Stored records
——

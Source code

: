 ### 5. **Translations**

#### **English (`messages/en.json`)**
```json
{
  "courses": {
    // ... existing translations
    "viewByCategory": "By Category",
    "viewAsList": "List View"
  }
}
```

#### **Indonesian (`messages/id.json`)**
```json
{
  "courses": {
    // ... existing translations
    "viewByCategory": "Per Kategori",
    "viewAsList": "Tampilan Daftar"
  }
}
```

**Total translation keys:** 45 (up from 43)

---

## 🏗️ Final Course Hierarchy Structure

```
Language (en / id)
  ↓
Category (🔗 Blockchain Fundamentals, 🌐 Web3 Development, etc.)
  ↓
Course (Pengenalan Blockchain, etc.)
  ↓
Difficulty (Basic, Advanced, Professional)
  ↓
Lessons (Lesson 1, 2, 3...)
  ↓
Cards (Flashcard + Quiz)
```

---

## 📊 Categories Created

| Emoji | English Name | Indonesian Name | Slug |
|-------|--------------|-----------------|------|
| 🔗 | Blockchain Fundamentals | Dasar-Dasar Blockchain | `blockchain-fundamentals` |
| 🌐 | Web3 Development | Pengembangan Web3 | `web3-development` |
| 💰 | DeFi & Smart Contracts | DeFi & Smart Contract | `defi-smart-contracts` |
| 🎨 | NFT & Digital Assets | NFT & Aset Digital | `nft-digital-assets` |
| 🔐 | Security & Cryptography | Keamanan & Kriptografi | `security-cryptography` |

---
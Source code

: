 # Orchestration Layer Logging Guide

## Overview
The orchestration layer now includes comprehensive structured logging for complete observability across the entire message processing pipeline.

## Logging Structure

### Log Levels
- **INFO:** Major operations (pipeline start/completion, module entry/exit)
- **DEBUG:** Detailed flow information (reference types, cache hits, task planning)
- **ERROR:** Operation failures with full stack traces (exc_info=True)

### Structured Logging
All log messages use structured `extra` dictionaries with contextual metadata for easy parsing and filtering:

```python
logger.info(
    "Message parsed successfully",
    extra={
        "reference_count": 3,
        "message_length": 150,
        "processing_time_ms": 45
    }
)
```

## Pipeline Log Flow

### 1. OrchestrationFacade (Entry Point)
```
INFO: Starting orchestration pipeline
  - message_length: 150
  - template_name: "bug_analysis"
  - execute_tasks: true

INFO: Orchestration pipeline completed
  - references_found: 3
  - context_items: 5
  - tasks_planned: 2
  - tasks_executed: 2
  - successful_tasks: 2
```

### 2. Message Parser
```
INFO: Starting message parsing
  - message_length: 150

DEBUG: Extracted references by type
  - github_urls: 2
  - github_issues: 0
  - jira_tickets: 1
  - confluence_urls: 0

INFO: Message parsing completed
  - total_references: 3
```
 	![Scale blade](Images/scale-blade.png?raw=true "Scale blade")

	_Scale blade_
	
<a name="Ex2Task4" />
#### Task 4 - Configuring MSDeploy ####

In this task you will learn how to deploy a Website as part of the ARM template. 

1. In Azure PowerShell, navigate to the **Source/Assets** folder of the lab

——

**Goal of the exercise:**
Copy every line from the records that holds the string "DEBUG".

**Answer space:**
- **DEBUG:** Detailed flow information (reference types, cache hits, task planning)
DEBUG: Extracted references by type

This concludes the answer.